■ **What this task involves**
Output the records again verbatim.

*** Provided records Section Begins ***

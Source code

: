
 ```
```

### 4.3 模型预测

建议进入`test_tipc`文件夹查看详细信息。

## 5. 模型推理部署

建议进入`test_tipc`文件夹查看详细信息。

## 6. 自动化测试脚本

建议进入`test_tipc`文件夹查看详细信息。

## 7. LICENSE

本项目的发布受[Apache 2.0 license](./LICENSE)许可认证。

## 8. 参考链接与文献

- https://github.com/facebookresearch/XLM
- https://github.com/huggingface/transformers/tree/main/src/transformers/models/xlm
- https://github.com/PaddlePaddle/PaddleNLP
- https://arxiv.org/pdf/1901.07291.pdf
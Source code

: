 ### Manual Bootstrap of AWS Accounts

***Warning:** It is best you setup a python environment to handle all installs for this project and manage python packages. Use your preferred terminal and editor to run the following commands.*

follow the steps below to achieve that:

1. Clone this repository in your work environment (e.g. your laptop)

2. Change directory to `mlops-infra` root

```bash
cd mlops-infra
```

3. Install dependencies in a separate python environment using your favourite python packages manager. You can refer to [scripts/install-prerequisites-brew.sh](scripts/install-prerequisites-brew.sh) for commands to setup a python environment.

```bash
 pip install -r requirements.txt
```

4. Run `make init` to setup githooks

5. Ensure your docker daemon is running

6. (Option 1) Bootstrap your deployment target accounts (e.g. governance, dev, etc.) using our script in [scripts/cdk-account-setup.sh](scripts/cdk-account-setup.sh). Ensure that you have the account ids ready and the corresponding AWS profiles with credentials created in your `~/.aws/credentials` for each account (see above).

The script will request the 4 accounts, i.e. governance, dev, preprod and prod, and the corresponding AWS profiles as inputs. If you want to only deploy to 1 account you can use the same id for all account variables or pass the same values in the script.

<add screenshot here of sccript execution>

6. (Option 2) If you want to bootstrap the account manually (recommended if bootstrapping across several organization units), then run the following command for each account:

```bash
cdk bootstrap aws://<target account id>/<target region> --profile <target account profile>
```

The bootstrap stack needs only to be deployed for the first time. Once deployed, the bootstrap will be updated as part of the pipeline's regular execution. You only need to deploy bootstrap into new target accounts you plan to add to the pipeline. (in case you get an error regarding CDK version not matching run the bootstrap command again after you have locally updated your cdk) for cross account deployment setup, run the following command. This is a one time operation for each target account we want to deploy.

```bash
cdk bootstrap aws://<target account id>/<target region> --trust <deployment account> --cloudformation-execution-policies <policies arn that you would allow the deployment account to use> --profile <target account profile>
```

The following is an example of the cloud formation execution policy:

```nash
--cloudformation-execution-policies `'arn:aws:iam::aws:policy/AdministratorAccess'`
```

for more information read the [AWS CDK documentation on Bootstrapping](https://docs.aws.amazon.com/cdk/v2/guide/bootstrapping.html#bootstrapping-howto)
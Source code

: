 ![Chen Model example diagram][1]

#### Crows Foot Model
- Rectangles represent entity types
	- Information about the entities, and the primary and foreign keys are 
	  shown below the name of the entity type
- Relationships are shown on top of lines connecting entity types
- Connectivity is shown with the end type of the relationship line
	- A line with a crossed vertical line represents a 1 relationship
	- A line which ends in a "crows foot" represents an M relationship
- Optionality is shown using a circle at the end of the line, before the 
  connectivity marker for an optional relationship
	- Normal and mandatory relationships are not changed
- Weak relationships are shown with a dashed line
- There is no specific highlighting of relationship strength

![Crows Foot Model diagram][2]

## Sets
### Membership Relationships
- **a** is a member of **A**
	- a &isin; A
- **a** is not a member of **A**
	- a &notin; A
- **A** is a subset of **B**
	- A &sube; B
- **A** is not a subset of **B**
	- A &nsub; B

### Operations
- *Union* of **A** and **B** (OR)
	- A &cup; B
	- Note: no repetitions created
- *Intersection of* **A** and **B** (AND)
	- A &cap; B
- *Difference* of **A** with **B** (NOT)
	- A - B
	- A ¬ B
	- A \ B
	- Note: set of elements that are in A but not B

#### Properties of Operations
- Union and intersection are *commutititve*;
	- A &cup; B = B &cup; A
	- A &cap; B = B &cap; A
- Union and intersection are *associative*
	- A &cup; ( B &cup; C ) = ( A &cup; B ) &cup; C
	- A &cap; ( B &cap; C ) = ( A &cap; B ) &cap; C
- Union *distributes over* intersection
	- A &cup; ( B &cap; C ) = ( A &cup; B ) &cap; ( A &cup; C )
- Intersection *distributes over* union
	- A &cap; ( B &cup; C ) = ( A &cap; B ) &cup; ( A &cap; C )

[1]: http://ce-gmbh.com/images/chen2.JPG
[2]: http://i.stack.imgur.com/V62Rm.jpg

*** Provided records Section Ends ***

■ **Task response**
Source code

:
 ```
```

### 4.3 模型预测

建议进入`test_tipc`文件夹查看详细信息。

## 5. 模型推理部署

建议进入`test_tipc`文件夹查看详细信息。

## 6. 自动化测试脚本

建议进入`test_tipc`文件夹查看详细信息。

## 7. LICENSE

本项目的发布受[Apache 2.0 license](./LICENSE)许可认证。

## 8. 参考链接与文献

- https://github.com/facebookresearch/XLM
- https://github.com/huggingface/transformers/tree/main/src/transformers/models/xlm
- https://github.com/PaddlePaddle/PaddleNLP
- https://arxiv.org/pdf/1901.07291.pdf
Source code

: ### Manual Bootstrap of AWS Accounts

***Warning:** It is best you setup a python environment to handle all installs for this project and manage python packages. Use your preferred terminal and editor to run the following commands.*

follow the steps below to achieve that:

1. Clone this repository in your work environment (e.g. your laptop)

2. Change directory to `mlops-infra` root

```bash
cd mlops-infra
```

3. Install dependencies in a separate python environment using your favourite python packages manager. You can refer to [scripts/install-prerequisites-brew.sh](scripts/install-prerequisites-brew.sh) for commands to setup a python environment.

```bash
 pip install -r requirements.txt
```

4. Run `make init` to setup githooks

5. Ensure your docker daemon is running

6. (Option 1) Bootstrap your deployment target accounts (e.g. governance, dev, etc.) using our script in [scripts/cdk-account-setup.sh](scripts/cdk-account-setup.sh). Ensure that you have the account ids ready and the corresponding AWS profiles with credentials created in your `~/.aws/credentials` for each account (see above).

The script will request the 4 accounts, i.e. governance, dev, preprod and prod, and the corresponding AWS profiles as inputs. If you want to only deploy to 1 account you can use the same id for all account variables or pass the same values in the script.

<add screenshot here of sccript execution>

6. (Option 2) If you want to bootstrap the account manually (recommended if bootstrapping across several organization units), then run the following command for each account:

```bash
cdk bootstrap aws://<target account id>/<target region> --profile <target account profile>
```

The bootstrap stack needs only to be deployed for the first time. Once deployed, the bootstrap will be updated as part of the pipeline's regular execution. You only need to deploy bootstrap into new target accounts you plan to add to the pipeline. (in case you get an error regarding CDK version not matching run the bootstrap command again after you have locally updated your cdk) for cross account deployment setup, run the following command. This is a one time operation for each target account we want to deploy.

```bash
cdk bootstrap aws://<target account id>/<target region> --trust <deployment account> --cloudformation-execution-policies <policies arn that you would allow the deployment account to use> --profile <target account profile>
```

The following is an example of the cloud formation execution policy:

```nash
--cloudformation-execution-policies `'arn:aws:iam::aws:policy/AdministratorAccess'`
```

for more information read the [AWS CDK documentation on Bootstrapping](https://docs.aws.amazon.com/cdk/v2/guide/bootstrapping.html#bootstrapping-howto)
Source code

: ![Chen Model example diagram][1]

#### Crows Foot Model
- Rectangles represent entity types
	- Information about the entities, and the primary and foreign keys are 
	  shown below the name of the entity type
- Relationships are shown on top of lines connecting entity types
- Connectivity is shown with the end type of the relationship line
	- A line with a crossed vertical line represents a 1 relationship
	- A line which ends in a "crows foot" represents an M relationship
- Optionality is shown using a circle at the end of the line, before the 
  connectivity marker for an optional relationship
	- Normal and mandatory relationships are not changed
- Weak relationships are shown with a dashed line
- There is no specific highlighting of relationship strength

![Crows Foot Model diagram][2]

## Sets
### Membership Relationships
- **a** is a member of **A**
	- a &isin; A
- **a** is not a member of **A**
	- a &notin; A
- **A** is a subset of **B**
	- A &sube; B
- **A** is not a subset of **B**
	- A &nsub; B

### Operations
- *Union* of **A** and **B** (OR)
	- A &cup; B
	- Note: no repetitions created
- *Intersection of* **A** and **B** (AND)
	- A &cap; B
- *Difference* of **A** with **B** (NOT)
	- A - B
	- A ¬ B
	- A \ B
	- Note: set of elements that are in A but not B

#### Properties of Operations
- Union and intersection are *commutititve*;
	- A &cup; B = B &cup; A
	- A &cap; B = B &cap; A
- Union and intersection are *associative*
	- A &cup; ( B &cup; C ) = ( A &cup; B ) &cup; C
	- A &cap; ( B &cap; C ) = ( A &cap; B ) &cap; C
- Union *distributes over* intersection
	- A &cup; ( B &cap; C ) = ( A &cup; B ) &cap; ( A &cup; C )
- Intersection *distributes over* union
	- A &cap; ( B &cup; C ) = ( A &cap; B ) &cup; ( A &cap; C )

[1]: http://ce-gmbh.com/images/chen2.JPG
[2]: http://i.stack.imgur.com/V62Rm.jpg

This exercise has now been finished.